Time ticked by slowly-but not as slowly as it had before they were able to converse. “How long do you think it’ll be before somebody finds us?” Pender asked eventually.
“Depends. Normally nobody would bother me and Car until late afternoon-they know we usually sleep in. But he would have missed an important meeting last night, so somebody might be by to check about that. Then there’s L’il T., the guy who got shot on the patio? His wife Dennie is like twelve months pregnant; this’d probably be the first place she’d come looking for him.”
While Pender was thinking that over, his stomach gave out with a long, loud grumble. “Quiet down there,” he said.

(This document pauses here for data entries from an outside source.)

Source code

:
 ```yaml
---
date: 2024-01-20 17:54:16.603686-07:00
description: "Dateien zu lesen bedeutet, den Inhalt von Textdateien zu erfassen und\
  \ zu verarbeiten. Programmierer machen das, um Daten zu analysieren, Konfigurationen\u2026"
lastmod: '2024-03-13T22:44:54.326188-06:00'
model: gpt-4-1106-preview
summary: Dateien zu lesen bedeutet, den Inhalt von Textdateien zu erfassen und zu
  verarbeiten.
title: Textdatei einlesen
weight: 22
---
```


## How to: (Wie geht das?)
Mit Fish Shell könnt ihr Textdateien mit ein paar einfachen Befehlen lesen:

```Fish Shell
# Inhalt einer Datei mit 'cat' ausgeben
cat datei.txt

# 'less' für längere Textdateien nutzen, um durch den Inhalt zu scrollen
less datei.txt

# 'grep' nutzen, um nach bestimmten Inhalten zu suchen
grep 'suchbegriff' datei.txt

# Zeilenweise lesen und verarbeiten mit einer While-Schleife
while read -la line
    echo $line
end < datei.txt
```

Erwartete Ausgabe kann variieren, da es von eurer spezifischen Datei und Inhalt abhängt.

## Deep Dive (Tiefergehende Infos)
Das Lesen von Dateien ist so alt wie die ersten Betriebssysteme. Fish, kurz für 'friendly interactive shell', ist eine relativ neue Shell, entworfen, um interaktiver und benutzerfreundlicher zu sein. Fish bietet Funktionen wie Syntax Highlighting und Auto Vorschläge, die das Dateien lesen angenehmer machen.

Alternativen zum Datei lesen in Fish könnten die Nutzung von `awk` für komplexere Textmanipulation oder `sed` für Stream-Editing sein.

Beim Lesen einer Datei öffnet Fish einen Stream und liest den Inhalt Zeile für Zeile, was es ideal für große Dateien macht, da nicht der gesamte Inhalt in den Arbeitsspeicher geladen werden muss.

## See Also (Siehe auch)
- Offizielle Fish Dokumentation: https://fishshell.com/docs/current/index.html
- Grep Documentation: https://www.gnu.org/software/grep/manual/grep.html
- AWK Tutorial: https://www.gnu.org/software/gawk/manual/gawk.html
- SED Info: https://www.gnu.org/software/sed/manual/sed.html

“How long since you ate last?”
“Lunch yesterday-I had a chili dog,” said Pender-then he chuckled.
“What’s so funny?”
He told her Mick’s story about the Jersey shore diner: EAT HERE AND GET GAS. “How about you?”

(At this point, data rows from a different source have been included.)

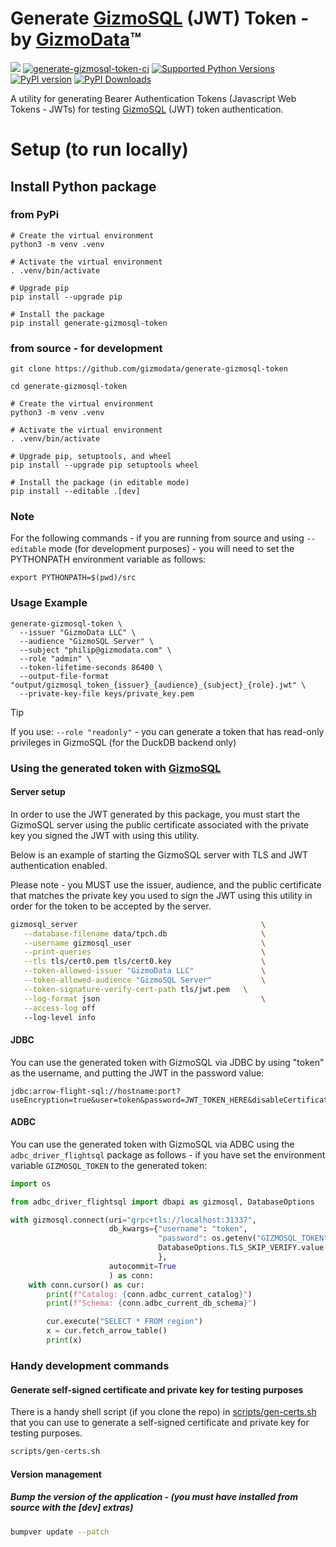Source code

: # Generate [GizmoSQL](https://gizmodata.com/gizmosql) (JWT) Token - by [GizmoData](https://gizmodata.com)™

[<img src="https://img.shields.io/badge/GitHub-gizmodata%2Fgenerate--gizmosql--token-blue.svg?logo=Github">](https://github.com/gizmodata/generate-gizmosql-token)
[![generate-gizmosql-token-ci](https://github.com/gizmodata/generate-gizmosql-token/actions/workflows/ci.yml/badge.svg)](https://github.com/gizmodata/generate-gizmosql-token/actions/workflows/ci.yml)
[![Supported Python Versions](https://img.shields.io/pypi/pyversions/generate-gizmosql-token)](https://pypi.org/project/generate-gizmosql-token/)
[![PyPI version](https://badge.fury.io/py/generate-gizmosql-token.svg)](https://badge.fury.io/py/generate-gizmosql-token)
[![PyPI Downloads](https://img.shields.io/pypi/dm/generate-gizmosql-token.svg)](https://pypi.org/project/generate-gizmosql-token/)

A utility for generating Bearer Authentication Tokens (Javascript Web Tokens - JWTs) for testing [GizmoSQL](https://github.com/gizmodata/gizmosql) (JWT) token authentication.

# Setup (to run locally)

## Install Python package
### from PyPi
```shell
# Create the virtual environment
python3 -m venv .venv

# Activate the virtual environment
. .venv/bin/activate

# Upgrade pip
pip install --upgrade pip

# Install the package
pip install generate-gizmosql-token
```

### from source - for development
```shell
git clone https://github.com/gizmodata/generate-gizmosql-token

cd generate-gizmosql-token

# Create the virtual environment
python3 -m venv .venv

# Activate the virtual environment
. .venv/bin/activate

# Upgrade pip, setuptools, and wheel
pip install --upgrade pip setuptools wheel

# Install the package (in editable mode)
pip install --editable .[dev]
```

### Note
For the following commands - if you are running from source and using `--editable` mode (for development purposes) - you will need to set the PYTHONPATH environment variable as follows:
```shell
export PYTHONPATH=$(pwd)/src
```

### Usage Example
```shell
generate-gizmosql-token \
  --issuer "GizmoData LLC" \
  --audience "GizmoSQL Server" \
  --subject "philip@gizmodata.com" \
  --role "admin" \
  --token-lifetime-seconds 86400 \
  --output-file-format "output/gizmosql_token_{issuer}_{audience}_{subject}_{role}.jwt" \
  --private-key-file keys/private_key.pem
```

> [!TIP]
> If you use: `--role "readonly"` - you can generate a token that has read-only privileges in GizmoSQL (for the DuckDB backend only)

### Using the generated token with [GizmoSQL](https://github.com/gizmodata/gizmosql)

#### Server setup
In order to use the JWT generated by this package, you must start the GizmoSQL server using the public certificate associated with the private key you signed the JWT with using this utility.

Below is an example of starting the GizmoSQL server with TLS and JWT authentication enabled.

Please note - you MUST use the issuer, audience, and the public certificate that matches the private key you used to sign the JWT using this utility in order for the token to be accepted by the server.
```bash
gizmosql_server                                         \
   --database-filename data/tpch.db                     \
   --username gizmosql_user                             \
   --print-queries                                      \
   --tls tls/cert0.pem tls/cert0.key                    \
   --token-allowed-issuer "GizmoData LLC"               \
   --token-allowed-audience "GizmoSQL Server"           \
   --token-signature-verify-cert-path tls/jwt.pem   \
   --log-format json                                    \
   --access-log off
   --log-level info
```

#### JDBC
You can use the generated token with GizmoSQL via JDBC by using "token" as the username, and putting the JWT in the password value:
```text
jdbc:arrow-flight-sql://hostname:port?useEncryption=true&user=token&password=JWT_TOKEN_HERE&disableCertificateVerification=true
```

#### ADBC
You can use the generated token with GizmoSQL via ADBC using the `adbc_driver_flightsql` package as follows - if you have set the environment variable `GIZMOSQL_TOKEN` to the generated token:
```python
import os

from adbc_driver_flightsql import dbapi as gizmosql, DatabaseOptions

with gizmosql.connect(uri="grpc+tls://localhost:31337",
                      db_kwargs={"username": "token",
                                 "password": os.getenv("GIZMOSQL_TOKEN", "BAD TOKEN!"),
                                 DatabaseOptions.TLS_SKIP_VERIFY.value: "true",
                                 },
                      autocommit=True
                      ) as conn:
    with conn.cursor() as cur:
        print(f"Catalog: {conn.adbc_current_catalog}")
        print(f"Schema: {conn.adbc_current_db_schema}")

        cur.execute("SELECT * FROM region")
        x = cur.fetch_arrow_table()
        print(x)
```

### Handy development commands
#### Generate self-signed certificate and private key for testing purposes
There is a handy shell script (if you clone the repo) in [scripts/gen-certs.sh](scripts/gen-certs.sh) that you can use to generate a self-signed certificate and private key for testing purposes.   
```bash
scripts/gen-certs.sh
```

#### Version management

##### Bump the version of the application - (you must have installed from source with the [dev] extras)
```bash
bumpver update --patch
```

“I had dinner in town with Dennie, and a piece of mud pie at the coffee shop before you guys showed up.” Then, after another minute or so: “Shit.”
“What?”
“I wasn’t hungry until we started talking about food-now it’s all I can think about.”

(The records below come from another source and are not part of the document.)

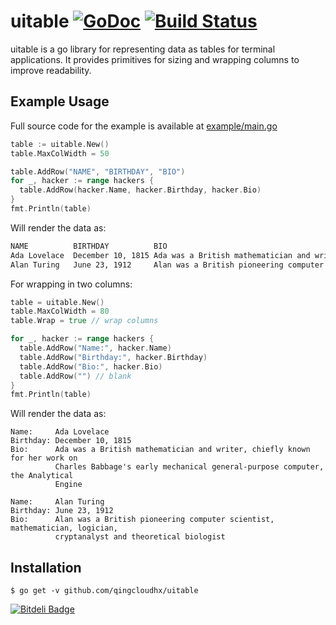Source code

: # uitable [![GoDoc](https://godoc.org/github.com/qingcloudhx/uitable?status.svg)](https://godoc.org/github.com/qingcloudhx/uitable) [![Build Status](https://travis-ci.org/gosuri/uitable.svg?branch=master)](https://travis-ci.org/gosuri/uitable)

uitable is a go library for representing data as tables for terminal applications. It provides primitives for sizing and wrapping columns to improve readability.

## Example Usage

Full source code for the example is available at [example/main.go](example/main.go)

```go
table := uitable.New()
table.MaxColWidth = 50

table.AddRow("NAME", "BIRTHDAY", "BIO")
for _, hacker := range hackers {
  table.AddRow(hacker.Name, hacker.Birthday, hacker.Bio)
}
fmt.Println(table)
```

Will render the data as:

```sh
NAME          BIRTHDAY          BIO
Ada Lovelace  December 10, 1815 Ada was a British mathematician and writer, chi...
Alan Turing   June 23, 1912     Alan was a British pioneering computer scientis...
```

For wrapping in two columns:

```go
table = uitable.New()
table.MaxColWidth = 80
table.Wrap = true // wrap columns

for _, hacker := range hackers {
  table.AddRow("Name:", hacker.Name)
  table.AddRow("Birthday:", hacker.Birthday)
  table.AddRow("Bio:", hacker.Bio)
  table.AddRow("") // blank
}
fmt.Println(table)
```

Will render the data as:

```
Name:     Ada Lovelace
Birthday: December 10, 1815
Bio:      Ada was a British mathematician and writer, chiefly known for her work on
          Charles Babbage's early mechanical general-purpose computer, the Analytical
          Engine

Name:     Alan Turing
Birthday: June 23, 1912
Bio:      Alan was a British pioneering computer scientist, mathematician, logician,
          cryptanalyst and theoretical biologist
```

## Installation

```
$ go get -v github.com/qingcloudhx/uitable
```


[![Bitdeli Badge](https://d2weczhvl823v0.cloudfront.net/gosuri/uitable/trend.png)](https://bitdeli.com/free "Bitdeli Badge")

“Let’s change the subject-what’s your favorite song?”
“It’s kind of obscure-you probably never heard of it,” said Mama Rose.
Pender grinned. “Care to make a little wager about that?”
4
After driving hundreds of miles, when as far as he could remember he’d never driven a car before, navigating via the onboard GPS, and solving a zillion other quotidian mysteries along the way-the self-serve gas pump, the coin-operated vending machine, the hot-air restroom hand-dryer-Lyssy was not about to be deterred by the misgivings of one stubborn psychiatrist.
“Just fix her.”
“And if I refuse?” she asked stiffly.
She was all but daring him to frighten her into cooperating. Same as Mama Rose. He remembered the knife on the bed, the terrifying flashback-and suddenly he realized something he must have known all along, deep down: to frighten somebody else, you first have to frighten yourself. You have to plumb the depth of your own fear and haul up the worst horror lurking down there. “Then you get what everybody gets when they cross me,” he said, as harshly as he could manage.
“And what would that be, Lyssy?”
“Kinched. You get Kinched.”
Lyssy was half-right, anyway. In the end, it wasn’t his threat, but rather the fear she read in his eyes that persuaded Irene. He looked like a little kid who’d just dropped the F-bomb on his parents-proud and apprehensive in equal measure. Look what a big boy I am; please don’t punish me.
Irene also knew enough about Maxwell et al., however much the system had evolved (or was it devolved?) over the last few years, to understand that it was to her advantage, and Lily’s as well, to do all she could to reinforce Maxwell’s relatively benign original personality.